WHAT THE TASK ASKS:
Pull out all lines from the listing below in which the word "footnotesize" appears.

GIVEN INFORMATION:

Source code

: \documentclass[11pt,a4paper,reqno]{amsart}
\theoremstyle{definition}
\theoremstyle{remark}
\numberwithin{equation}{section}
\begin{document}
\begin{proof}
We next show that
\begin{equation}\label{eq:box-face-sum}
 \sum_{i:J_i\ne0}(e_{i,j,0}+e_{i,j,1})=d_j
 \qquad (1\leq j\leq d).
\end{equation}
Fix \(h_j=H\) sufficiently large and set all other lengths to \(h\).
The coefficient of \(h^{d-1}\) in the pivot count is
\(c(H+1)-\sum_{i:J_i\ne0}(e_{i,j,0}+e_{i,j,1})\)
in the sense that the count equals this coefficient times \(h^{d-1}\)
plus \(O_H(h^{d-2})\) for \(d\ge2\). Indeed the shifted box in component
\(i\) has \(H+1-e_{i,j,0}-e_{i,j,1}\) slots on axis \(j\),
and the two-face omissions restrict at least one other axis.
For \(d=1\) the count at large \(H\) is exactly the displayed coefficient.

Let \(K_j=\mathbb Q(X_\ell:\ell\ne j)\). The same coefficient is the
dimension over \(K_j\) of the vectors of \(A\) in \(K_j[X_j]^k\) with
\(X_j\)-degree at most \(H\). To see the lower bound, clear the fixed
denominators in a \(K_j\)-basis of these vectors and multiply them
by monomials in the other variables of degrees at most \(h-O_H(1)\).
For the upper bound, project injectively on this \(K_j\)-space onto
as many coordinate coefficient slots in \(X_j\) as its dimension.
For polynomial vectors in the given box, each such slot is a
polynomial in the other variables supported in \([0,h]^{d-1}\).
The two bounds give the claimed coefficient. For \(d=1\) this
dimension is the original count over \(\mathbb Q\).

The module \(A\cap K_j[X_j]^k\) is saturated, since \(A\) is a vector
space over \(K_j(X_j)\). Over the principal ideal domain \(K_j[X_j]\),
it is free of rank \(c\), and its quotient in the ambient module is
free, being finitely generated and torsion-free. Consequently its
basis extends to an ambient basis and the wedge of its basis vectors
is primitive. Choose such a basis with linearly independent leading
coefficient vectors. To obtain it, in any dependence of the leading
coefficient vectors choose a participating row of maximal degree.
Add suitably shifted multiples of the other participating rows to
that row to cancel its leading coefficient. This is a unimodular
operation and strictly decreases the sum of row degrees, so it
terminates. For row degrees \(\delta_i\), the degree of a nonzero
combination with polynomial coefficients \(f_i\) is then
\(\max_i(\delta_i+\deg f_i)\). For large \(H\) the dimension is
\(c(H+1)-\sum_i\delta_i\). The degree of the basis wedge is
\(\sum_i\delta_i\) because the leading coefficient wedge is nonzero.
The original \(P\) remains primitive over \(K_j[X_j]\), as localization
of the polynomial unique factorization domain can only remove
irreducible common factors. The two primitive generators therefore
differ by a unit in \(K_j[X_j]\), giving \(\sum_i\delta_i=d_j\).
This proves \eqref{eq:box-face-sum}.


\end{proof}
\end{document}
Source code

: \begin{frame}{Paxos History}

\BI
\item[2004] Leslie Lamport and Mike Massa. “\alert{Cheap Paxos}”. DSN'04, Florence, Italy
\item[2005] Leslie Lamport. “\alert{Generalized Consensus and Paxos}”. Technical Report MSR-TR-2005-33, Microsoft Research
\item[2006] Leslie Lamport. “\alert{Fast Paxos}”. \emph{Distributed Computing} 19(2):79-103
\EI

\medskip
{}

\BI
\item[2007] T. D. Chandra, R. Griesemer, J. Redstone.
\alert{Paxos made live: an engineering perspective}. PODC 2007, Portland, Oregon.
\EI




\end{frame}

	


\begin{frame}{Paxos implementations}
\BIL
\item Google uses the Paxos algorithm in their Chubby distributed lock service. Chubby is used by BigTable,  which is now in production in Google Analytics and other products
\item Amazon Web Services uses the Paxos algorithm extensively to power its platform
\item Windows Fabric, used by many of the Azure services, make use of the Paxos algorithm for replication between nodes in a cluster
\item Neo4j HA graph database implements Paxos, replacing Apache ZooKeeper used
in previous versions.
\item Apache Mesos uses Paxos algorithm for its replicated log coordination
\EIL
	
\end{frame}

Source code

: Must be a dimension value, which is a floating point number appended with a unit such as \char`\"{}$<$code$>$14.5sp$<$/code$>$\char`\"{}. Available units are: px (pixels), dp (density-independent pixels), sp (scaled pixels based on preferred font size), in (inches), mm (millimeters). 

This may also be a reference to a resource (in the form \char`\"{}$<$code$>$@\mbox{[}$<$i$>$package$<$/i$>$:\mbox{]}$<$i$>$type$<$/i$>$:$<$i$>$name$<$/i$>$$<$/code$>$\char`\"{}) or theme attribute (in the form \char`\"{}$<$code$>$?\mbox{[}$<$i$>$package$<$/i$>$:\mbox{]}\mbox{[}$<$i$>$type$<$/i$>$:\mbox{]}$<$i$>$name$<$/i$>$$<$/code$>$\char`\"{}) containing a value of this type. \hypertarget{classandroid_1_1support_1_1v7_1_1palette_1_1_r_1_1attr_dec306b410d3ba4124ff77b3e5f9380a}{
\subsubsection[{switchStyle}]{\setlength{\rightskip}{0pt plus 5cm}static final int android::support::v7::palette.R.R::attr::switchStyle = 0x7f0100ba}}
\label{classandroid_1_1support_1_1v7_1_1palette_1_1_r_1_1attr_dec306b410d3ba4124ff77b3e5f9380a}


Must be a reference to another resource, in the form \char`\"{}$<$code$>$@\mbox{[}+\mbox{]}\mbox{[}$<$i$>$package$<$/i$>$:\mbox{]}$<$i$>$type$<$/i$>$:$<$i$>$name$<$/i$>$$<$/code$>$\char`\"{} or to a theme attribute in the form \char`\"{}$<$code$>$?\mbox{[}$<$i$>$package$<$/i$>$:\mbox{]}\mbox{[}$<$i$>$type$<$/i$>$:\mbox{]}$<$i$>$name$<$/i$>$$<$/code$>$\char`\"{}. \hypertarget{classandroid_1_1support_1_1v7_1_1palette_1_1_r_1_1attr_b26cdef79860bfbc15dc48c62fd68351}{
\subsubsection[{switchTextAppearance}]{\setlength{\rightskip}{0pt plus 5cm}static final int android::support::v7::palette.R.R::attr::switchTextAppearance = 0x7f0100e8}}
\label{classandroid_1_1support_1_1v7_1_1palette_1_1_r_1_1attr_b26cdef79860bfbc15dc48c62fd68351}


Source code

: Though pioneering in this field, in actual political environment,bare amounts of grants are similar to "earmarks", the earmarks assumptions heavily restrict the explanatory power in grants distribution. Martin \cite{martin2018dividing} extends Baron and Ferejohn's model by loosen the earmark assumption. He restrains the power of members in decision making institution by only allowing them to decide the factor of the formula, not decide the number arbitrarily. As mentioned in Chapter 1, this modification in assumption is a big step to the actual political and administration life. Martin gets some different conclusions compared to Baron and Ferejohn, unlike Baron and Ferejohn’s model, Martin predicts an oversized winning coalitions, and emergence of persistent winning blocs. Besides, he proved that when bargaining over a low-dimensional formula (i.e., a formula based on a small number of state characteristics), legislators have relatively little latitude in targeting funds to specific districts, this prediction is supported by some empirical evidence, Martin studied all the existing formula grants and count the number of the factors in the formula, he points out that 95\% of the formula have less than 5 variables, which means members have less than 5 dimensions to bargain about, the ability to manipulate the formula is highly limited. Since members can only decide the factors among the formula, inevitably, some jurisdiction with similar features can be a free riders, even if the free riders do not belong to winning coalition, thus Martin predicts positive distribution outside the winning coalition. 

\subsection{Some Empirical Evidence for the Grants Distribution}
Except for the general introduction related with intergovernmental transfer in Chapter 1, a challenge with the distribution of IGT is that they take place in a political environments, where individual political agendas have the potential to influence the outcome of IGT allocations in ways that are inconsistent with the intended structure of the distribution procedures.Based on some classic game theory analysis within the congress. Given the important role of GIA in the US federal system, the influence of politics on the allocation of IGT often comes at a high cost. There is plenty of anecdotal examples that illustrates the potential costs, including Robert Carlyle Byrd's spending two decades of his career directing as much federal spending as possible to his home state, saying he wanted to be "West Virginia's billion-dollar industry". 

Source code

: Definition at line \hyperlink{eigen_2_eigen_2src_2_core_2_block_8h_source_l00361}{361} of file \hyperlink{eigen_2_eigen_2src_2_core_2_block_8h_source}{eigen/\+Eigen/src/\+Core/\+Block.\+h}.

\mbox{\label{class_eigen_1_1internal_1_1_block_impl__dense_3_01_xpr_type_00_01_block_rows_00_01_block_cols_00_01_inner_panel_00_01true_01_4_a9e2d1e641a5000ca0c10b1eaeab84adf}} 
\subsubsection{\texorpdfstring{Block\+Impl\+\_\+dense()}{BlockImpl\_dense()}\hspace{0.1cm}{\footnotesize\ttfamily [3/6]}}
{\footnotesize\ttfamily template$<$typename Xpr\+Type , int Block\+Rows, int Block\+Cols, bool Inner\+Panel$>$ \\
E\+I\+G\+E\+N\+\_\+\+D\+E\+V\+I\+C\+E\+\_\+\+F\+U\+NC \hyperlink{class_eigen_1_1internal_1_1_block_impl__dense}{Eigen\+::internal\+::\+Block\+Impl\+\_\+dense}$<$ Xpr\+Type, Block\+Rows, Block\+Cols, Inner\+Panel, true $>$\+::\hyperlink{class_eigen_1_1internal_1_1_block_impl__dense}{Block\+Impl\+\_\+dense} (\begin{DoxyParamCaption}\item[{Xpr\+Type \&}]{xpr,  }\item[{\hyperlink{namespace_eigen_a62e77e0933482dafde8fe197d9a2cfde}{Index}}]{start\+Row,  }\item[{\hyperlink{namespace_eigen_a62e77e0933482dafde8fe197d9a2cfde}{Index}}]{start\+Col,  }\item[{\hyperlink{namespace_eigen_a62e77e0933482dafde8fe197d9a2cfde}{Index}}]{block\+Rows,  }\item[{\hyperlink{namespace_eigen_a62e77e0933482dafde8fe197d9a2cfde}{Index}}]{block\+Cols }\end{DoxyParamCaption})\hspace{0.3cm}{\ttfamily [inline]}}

TASK RESULT:
\subsubsection{\texorpdfstring{Block\+Impl\+\_\+dense()}{BlockImpl\_dense()}\hspace{0.1cm}{\footnotesize\ttfamily [3/6]}}
{\footnotesize\ttfamily template$<$typename Xpr\+Type , int Block\+Rows, int Block\+Cols, bool Inner\+Panel$>$ \\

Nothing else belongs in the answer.